付属器捻転が疑われる場合,直ちに手術を施行する。ねじれた卵巣が認められれば,診断が確定される。
付属器捻転の治療
卵巣救済のための手術
付属器捻転が疑われる場合は,診断の確定および卵巣および卵管の捻転(ねじれ)を解除し血流を回復させることによりこれらの臓器を救済することを目的として(特に妊娠可能年齢の女性において),直ちに腹腔鏡下(またはまれに開腹)手術を施行する。生存不能または壊死した組織に対しては卵管卵巣摘出術が必要となる。
卵巣嚢胞または腫瘤が存在し,卵巣が救済可能であれば,嚢腫摘出術を行う。卵巣が救済不可能であれば,卵巣摘出術が必要となる。
要点
卵巣および/または卵管の捻転は,一般的な婦人科的緊急事態であり,通常は腫瘤または他の問題により卵巣が腫大した場合に発生する。
捻転によって突然の重度の骨盤痛や,ときに悪心および嘔吐が生じる;その前の数日間またはときに数週間にわたって,間欠的な仙痛を認めることもあるが,これはおそらく間欠的な捻転によるものと考えられる。

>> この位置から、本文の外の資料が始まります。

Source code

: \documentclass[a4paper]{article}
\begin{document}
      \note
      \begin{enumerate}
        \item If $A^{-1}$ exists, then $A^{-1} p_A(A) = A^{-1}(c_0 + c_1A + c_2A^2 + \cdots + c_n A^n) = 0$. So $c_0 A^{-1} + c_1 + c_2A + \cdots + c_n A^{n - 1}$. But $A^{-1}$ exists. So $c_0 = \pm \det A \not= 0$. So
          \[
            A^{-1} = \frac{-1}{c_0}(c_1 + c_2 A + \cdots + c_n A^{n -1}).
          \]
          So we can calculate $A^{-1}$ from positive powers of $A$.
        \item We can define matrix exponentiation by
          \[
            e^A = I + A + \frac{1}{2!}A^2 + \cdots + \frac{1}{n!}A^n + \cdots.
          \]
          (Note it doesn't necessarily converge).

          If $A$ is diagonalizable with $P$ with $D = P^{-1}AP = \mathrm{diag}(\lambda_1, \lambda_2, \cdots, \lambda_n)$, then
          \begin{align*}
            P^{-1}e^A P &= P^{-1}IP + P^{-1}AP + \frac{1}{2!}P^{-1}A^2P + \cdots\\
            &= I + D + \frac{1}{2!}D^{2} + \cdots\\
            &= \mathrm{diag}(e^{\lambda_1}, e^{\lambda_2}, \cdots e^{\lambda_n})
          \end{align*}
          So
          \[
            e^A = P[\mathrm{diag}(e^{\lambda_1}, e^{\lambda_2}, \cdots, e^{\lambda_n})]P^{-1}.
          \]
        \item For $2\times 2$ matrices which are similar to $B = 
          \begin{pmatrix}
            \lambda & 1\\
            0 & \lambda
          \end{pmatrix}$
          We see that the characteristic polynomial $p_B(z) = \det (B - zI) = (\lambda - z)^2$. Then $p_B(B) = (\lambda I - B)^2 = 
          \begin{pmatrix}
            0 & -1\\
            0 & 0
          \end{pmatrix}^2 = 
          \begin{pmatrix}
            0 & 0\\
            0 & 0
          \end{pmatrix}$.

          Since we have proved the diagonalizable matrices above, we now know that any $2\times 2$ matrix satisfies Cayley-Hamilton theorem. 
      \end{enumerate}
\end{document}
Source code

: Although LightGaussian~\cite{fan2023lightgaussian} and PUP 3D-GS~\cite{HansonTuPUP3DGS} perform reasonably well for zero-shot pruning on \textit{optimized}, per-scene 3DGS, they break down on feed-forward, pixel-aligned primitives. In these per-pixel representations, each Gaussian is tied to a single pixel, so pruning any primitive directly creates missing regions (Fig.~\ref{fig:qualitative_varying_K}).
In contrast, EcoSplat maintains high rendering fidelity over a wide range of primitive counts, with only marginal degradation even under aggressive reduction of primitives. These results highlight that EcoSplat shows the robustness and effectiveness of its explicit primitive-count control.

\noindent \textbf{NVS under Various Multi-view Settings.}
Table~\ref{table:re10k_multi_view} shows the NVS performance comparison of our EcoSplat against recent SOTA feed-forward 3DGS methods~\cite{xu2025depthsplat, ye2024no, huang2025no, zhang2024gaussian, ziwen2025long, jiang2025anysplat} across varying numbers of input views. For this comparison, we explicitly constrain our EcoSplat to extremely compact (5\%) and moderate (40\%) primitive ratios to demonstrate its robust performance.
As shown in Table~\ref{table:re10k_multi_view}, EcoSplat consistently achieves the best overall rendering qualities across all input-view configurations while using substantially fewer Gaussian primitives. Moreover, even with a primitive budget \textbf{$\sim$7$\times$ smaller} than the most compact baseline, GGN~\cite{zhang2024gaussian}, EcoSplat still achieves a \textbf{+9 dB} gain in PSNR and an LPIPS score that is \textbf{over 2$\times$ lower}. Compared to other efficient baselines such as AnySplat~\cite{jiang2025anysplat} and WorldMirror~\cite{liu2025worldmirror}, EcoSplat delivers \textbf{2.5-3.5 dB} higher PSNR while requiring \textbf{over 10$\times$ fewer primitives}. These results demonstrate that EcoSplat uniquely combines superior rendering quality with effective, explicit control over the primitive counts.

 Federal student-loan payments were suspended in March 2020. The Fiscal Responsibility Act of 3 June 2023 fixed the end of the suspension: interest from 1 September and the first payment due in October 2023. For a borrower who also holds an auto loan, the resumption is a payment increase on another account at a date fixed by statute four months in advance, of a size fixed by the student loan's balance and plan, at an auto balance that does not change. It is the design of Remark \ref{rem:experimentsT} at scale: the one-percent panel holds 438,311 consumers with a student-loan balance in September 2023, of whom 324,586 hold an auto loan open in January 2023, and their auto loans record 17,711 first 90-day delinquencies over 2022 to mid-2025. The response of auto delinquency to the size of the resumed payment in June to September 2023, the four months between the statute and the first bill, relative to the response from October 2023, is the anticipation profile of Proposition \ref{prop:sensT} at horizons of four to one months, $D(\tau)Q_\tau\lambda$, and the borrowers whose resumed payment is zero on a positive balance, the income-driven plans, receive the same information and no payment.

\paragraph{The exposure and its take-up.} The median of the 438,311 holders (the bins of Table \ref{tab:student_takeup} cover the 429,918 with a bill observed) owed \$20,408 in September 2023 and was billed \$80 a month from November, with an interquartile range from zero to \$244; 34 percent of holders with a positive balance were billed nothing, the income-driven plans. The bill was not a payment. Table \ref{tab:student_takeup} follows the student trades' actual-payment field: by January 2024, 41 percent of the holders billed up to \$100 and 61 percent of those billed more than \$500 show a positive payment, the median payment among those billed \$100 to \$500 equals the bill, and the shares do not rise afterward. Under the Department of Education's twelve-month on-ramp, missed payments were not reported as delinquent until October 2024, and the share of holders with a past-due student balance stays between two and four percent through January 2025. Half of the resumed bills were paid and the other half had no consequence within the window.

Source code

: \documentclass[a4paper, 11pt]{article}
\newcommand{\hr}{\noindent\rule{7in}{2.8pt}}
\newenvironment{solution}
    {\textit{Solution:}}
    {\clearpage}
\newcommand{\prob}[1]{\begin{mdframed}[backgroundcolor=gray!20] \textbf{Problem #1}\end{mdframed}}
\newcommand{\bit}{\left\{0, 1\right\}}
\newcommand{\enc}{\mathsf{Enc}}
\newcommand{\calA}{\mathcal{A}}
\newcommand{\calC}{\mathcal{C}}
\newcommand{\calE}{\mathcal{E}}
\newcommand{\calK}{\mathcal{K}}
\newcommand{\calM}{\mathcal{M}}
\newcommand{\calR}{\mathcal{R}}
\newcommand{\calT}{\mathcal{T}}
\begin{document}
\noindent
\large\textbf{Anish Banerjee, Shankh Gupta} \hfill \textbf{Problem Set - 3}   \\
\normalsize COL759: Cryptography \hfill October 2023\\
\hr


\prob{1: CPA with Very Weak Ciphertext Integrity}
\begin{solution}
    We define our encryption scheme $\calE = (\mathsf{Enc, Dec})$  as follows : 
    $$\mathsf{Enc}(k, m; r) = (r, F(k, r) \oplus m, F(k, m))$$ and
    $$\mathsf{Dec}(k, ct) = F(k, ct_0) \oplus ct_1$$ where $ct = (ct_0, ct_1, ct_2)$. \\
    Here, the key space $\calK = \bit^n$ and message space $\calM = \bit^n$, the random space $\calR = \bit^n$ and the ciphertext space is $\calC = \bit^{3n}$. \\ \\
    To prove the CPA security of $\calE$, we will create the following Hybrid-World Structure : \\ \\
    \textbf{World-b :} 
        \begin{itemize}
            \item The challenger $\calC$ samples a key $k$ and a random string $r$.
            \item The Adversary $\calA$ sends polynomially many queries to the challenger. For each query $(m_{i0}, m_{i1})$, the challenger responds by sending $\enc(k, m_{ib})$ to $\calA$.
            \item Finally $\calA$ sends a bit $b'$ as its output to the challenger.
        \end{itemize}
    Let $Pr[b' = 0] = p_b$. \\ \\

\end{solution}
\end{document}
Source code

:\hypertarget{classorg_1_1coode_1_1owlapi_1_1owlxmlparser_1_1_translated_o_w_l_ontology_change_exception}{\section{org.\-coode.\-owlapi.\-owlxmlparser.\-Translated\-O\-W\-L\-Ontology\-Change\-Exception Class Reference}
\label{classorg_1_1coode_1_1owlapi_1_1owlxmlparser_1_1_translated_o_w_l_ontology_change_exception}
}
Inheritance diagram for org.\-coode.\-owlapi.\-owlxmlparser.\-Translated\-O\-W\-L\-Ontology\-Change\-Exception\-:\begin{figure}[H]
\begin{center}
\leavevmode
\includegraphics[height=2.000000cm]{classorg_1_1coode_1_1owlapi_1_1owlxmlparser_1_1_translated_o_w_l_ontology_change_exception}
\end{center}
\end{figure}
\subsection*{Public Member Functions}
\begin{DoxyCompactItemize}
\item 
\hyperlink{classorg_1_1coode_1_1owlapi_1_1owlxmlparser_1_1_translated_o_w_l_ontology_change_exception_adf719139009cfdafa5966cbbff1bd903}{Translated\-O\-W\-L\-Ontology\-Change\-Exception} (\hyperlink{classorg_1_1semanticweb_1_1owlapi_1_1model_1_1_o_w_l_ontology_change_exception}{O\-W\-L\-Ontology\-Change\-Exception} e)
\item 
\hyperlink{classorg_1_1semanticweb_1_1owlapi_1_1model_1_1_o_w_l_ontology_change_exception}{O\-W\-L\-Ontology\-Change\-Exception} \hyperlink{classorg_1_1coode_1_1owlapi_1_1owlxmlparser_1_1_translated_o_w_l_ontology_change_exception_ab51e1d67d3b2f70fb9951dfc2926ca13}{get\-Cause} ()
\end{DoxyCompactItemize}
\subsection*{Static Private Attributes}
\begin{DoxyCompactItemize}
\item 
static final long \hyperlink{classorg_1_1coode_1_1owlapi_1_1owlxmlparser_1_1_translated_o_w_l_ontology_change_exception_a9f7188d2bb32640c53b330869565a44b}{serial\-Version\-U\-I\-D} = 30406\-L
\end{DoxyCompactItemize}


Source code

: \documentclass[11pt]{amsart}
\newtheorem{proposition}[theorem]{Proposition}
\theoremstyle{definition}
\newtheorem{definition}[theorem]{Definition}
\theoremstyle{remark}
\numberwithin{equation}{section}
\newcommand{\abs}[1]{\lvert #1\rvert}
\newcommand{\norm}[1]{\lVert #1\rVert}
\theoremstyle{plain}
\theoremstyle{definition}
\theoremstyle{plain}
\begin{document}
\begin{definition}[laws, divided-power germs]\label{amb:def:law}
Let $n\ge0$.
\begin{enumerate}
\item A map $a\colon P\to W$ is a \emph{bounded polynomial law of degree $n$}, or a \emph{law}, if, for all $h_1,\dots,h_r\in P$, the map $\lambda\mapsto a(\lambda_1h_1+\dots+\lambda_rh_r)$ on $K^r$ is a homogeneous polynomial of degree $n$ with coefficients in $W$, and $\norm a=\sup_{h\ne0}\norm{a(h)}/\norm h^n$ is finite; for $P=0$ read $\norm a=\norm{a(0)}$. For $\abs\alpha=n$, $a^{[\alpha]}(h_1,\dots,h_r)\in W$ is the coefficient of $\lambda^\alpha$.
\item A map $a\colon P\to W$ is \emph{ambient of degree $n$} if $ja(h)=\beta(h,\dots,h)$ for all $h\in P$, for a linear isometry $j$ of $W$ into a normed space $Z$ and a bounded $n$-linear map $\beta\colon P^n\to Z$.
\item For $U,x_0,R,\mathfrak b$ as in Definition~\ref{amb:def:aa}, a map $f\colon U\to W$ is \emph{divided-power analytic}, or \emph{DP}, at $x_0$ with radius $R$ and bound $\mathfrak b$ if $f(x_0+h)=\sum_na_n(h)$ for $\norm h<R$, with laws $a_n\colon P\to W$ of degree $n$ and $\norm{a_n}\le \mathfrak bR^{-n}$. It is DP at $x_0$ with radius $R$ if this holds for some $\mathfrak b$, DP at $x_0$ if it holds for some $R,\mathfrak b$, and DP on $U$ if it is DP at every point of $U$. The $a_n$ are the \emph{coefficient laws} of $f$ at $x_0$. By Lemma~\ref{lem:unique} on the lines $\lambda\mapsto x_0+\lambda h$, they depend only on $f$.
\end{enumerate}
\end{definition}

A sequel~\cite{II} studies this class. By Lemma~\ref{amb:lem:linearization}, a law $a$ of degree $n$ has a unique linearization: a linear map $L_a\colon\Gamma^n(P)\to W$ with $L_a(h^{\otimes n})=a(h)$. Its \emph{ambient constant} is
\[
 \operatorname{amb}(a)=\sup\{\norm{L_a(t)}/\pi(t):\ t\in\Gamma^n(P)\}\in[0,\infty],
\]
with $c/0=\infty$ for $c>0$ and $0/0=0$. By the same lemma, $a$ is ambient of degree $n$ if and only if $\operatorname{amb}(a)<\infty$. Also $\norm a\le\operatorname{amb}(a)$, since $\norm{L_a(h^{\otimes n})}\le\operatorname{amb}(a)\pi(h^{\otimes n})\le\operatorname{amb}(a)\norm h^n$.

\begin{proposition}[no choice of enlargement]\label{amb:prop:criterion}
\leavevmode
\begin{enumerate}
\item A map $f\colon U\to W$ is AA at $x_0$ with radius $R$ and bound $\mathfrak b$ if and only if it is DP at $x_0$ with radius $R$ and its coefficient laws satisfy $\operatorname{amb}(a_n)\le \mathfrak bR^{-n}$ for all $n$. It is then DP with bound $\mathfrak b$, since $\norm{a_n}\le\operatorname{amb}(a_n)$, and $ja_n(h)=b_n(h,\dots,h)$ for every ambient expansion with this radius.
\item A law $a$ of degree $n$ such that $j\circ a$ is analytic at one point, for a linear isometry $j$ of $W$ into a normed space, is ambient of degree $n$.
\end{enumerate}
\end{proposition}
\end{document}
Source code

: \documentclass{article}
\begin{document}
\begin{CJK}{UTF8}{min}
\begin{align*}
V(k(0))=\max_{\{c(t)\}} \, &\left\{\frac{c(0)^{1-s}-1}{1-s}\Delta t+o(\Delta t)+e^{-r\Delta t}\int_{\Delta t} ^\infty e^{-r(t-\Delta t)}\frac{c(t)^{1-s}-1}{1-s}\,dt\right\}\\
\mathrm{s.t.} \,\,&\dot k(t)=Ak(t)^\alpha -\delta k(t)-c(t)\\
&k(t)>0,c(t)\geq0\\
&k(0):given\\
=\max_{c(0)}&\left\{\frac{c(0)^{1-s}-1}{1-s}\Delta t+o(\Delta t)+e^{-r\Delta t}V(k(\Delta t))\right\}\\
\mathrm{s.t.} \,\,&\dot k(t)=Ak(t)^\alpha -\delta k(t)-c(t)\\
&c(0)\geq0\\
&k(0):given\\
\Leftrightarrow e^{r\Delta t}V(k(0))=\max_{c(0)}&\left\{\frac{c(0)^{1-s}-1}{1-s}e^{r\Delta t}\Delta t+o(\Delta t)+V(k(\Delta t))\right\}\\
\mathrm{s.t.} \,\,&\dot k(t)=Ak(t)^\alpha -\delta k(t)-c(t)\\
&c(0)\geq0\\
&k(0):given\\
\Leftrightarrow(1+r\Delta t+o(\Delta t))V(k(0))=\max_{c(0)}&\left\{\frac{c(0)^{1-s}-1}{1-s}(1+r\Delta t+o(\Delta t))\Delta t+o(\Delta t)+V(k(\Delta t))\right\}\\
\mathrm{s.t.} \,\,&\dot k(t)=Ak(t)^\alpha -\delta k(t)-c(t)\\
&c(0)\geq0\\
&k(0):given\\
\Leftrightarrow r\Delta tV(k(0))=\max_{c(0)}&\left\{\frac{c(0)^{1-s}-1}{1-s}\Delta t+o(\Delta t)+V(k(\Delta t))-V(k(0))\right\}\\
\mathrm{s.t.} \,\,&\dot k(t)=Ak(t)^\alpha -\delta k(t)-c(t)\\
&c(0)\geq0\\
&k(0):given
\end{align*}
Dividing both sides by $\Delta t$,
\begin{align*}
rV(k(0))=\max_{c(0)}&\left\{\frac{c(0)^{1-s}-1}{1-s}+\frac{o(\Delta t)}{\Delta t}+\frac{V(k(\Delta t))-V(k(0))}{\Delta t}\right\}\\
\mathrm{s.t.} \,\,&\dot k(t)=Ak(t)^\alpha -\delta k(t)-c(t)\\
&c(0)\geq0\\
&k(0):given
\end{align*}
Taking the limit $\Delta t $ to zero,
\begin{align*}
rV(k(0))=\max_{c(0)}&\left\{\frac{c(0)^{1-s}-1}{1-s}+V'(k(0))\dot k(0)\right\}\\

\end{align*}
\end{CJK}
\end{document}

症状,診察時の圧痛,およびカラードプラ法による経腟超音波検査での血流の減少または欠如所見に基づいて付属器捻転を疑う;続いて診断を確定し治療するために,直ちに手術を施行する。
付属器捻転と診断された場合,直ちに腹腔鏡下または開腹手術を行って卵巣および卵管のねじれを解除してこれらの臓器の救済を図る;温存が望めない組織や壊死した組織,または卵巣嚢胞もしくは卵巣腫瘤が存在する場合は,外科的切除(卵管卵巣摘出術,嚢胞摘出術)が必要となる。